◆ What is required ◆
Write out again, please, the records below from the first line to the line holding "for two different", inclusive, and nothing else.

(Dataset items)

-- Opening Marker --

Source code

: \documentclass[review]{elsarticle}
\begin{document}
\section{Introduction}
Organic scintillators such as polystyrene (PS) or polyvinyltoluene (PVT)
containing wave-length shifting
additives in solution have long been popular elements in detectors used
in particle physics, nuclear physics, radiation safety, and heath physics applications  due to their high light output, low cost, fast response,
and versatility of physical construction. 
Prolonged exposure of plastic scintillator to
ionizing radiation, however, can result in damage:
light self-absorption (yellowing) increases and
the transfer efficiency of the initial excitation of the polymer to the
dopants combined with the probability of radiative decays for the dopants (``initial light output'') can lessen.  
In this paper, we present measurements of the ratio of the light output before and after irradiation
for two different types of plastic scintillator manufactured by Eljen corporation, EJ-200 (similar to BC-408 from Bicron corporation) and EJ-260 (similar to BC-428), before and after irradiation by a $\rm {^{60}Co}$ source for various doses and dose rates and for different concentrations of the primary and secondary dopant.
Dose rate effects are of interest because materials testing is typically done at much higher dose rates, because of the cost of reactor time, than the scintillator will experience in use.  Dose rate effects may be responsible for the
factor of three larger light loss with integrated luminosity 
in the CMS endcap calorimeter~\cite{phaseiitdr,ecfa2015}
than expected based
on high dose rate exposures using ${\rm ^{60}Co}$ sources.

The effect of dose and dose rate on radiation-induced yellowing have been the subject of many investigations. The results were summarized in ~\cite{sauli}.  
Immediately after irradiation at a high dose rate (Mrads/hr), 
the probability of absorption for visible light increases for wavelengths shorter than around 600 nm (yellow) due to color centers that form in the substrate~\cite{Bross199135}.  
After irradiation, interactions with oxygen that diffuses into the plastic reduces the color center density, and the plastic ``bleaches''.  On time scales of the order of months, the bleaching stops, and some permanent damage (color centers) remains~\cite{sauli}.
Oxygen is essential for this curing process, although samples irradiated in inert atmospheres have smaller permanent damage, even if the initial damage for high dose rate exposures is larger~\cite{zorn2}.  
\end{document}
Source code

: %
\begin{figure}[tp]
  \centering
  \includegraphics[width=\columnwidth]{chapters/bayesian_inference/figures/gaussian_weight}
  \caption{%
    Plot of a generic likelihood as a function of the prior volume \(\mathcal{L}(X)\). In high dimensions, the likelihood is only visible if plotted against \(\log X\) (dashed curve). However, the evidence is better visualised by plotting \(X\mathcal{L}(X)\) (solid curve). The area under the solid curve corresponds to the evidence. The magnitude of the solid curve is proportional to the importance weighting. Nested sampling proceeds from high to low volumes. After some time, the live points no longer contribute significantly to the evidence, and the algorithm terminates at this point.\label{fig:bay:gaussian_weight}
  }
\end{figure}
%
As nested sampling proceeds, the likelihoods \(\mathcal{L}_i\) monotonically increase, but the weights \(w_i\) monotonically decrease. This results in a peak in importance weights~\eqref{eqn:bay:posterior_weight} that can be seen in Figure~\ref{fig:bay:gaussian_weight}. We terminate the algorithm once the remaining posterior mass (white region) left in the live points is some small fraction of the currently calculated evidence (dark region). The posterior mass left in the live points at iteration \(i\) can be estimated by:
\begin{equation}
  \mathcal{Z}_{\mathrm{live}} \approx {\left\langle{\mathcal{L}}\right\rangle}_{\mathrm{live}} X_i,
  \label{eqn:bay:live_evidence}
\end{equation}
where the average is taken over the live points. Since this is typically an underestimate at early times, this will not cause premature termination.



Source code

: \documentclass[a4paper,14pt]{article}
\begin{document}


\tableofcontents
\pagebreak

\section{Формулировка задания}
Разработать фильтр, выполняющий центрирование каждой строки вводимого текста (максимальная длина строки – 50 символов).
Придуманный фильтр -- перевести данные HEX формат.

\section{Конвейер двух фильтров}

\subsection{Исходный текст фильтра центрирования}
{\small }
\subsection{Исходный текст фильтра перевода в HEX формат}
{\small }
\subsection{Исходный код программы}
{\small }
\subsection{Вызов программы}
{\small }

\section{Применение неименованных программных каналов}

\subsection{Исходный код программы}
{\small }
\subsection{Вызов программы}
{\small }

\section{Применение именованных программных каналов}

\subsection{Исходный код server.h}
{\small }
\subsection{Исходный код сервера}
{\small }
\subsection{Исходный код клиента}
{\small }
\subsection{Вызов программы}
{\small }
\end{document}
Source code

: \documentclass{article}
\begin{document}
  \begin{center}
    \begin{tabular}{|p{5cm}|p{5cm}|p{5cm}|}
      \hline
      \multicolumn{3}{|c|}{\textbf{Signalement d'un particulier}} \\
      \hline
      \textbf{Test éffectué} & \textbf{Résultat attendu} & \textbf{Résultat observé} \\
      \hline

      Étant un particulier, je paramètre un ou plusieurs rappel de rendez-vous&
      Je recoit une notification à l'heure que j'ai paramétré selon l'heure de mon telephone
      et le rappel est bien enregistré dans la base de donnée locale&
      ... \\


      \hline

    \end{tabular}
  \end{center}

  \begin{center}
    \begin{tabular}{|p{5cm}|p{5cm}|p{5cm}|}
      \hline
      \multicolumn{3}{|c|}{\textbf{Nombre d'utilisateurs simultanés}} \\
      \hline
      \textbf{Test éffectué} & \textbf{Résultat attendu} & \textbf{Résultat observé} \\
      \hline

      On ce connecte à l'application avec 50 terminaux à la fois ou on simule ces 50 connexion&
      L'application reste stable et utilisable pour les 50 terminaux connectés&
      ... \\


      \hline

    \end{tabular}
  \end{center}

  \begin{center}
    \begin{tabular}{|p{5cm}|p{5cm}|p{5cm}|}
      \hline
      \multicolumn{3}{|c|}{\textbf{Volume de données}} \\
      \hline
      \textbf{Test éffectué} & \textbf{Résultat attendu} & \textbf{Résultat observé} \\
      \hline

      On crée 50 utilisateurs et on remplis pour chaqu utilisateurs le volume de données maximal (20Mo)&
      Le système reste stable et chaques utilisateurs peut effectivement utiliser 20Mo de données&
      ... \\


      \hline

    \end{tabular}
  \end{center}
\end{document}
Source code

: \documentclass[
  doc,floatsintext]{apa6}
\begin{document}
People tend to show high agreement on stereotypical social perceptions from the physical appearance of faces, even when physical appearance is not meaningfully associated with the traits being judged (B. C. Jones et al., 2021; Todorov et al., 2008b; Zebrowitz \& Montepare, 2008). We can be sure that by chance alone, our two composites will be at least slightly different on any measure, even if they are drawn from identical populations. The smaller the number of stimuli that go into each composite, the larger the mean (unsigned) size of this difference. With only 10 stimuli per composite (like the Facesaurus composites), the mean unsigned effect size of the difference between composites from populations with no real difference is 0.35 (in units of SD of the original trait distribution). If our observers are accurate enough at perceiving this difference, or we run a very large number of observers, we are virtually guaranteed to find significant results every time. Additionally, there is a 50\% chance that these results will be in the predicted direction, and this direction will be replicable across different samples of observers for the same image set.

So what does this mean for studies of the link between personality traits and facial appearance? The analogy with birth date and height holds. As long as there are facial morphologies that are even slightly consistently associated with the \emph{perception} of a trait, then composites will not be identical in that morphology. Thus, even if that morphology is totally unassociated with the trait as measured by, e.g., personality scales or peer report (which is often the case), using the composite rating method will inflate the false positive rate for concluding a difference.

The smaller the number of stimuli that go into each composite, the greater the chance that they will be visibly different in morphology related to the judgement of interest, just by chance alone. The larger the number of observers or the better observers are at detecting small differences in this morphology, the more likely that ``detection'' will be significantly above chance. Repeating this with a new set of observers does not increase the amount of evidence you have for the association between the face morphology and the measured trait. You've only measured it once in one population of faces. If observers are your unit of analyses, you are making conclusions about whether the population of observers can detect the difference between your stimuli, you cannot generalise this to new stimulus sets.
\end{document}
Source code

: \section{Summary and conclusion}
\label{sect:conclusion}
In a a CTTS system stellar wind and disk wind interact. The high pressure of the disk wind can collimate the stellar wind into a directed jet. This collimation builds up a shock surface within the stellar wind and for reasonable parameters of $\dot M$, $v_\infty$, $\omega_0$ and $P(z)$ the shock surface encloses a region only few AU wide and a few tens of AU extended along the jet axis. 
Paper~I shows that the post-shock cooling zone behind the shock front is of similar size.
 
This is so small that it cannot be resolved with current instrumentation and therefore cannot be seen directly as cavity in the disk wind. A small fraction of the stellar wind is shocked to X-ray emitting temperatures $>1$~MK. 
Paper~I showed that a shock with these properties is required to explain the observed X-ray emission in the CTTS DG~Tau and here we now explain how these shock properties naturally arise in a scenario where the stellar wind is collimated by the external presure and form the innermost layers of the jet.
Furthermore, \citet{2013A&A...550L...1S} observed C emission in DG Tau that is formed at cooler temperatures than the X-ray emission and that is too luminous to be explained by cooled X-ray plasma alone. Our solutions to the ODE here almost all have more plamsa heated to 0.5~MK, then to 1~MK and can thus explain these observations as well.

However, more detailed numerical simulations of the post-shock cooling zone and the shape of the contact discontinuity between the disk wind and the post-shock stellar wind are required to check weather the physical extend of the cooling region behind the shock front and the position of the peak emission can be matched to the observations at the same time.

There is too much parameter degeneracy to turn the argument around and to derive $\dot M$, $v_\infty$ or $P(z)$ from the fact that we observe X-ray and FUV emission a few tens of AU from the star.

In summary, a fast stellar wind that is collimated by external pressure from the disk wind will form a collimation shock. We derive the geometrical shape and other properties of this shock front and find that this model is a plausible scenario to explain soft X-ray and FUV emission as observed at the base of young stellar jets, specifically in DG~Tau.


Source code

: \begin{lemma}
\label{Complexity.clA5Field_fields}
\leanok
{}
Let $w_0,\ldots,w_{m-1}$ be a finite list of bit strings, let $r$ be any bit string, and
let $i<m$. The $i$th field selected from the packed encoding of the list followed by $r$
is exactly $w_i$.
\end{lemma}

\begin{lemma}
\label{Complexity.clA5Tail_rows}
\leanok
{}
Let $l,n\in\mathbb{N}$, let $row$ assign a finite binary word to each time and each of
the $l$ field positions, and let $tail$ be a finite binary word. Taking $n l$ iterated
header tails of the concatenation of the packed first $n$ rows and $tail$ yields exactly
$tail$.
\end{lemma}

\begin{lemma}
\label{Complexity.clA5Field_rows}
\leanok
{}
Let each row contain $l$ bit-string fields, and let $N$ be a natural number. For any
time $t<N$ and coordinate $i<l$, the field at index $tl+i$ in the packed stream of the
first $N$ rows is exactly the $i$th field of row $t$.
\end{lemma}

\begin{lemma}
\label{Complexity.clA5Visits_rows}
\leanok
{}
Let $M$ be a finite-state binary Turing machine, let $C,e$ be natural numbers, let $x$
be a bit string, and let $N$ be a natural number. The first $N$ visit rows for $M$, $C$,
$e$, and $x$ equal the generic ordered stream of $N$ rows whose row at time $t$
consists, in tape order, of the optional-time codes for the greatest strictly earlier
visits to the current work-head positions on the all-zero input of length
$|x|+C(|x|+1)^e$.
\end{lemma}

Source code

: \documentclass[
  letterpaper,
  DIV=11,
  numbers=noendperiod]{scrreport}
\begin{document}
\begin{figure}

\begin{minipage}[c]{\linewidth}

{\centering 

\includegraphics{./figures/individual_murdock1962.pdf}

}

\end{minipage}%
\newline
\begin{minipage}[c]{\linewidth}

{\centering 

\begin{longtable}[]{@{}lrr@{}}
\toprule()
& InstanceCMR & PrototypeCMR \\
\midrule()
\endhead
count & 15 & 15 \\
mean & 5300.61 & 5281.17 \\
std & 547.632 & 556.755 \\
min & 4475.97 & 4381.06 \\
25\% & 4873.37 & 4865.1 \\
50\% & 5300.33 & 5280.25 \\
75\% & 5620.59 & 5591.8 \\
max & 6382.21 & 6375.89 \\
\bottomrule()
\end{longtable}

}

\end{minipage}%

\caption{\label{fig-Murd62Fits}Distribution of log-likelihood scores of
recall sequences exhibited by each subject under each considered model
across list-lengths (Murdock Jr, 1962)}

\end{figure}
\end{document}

-- Closing Marker --

◆ Answer section ◆
Source code

: \documentclass[review]{elsarticle}
\begin{document}
\section{Introduction}
Organic scintillators such as polystyrene (PS) or polyvinyltoluene (PVT)
containing wave-length shifting
additives in solution have long been popular elements in detectors used
in particle physics, nuclear physics, radiation safety, and heath physics applications  due to their high light output, low cost, fast response,
and versatility of physical construction. 
Prolonged exposure of plastic scintillator to
ionizing radiation, however, can result in damage:
light self-absorption (yellowing) increases and
the transfer efficiency of the initial excitation of the polymer to the
dopants combined with the probability of radiative decays for the dopants (``initial light output'') can lessen.  
In this paper, we present measurements of the ratio of the light output before and after irradiation
for two different types of plastic scintillator manufactured by Eljen corporation, EJ-200 (similar to BC-408 from Bicron corporation) and EJ-260 (similar to BC-428), before and after irradiation by a $\rm {^{60}Co}$ source for various doses and dose rates and for different concentrations of the primary and secondary dopant.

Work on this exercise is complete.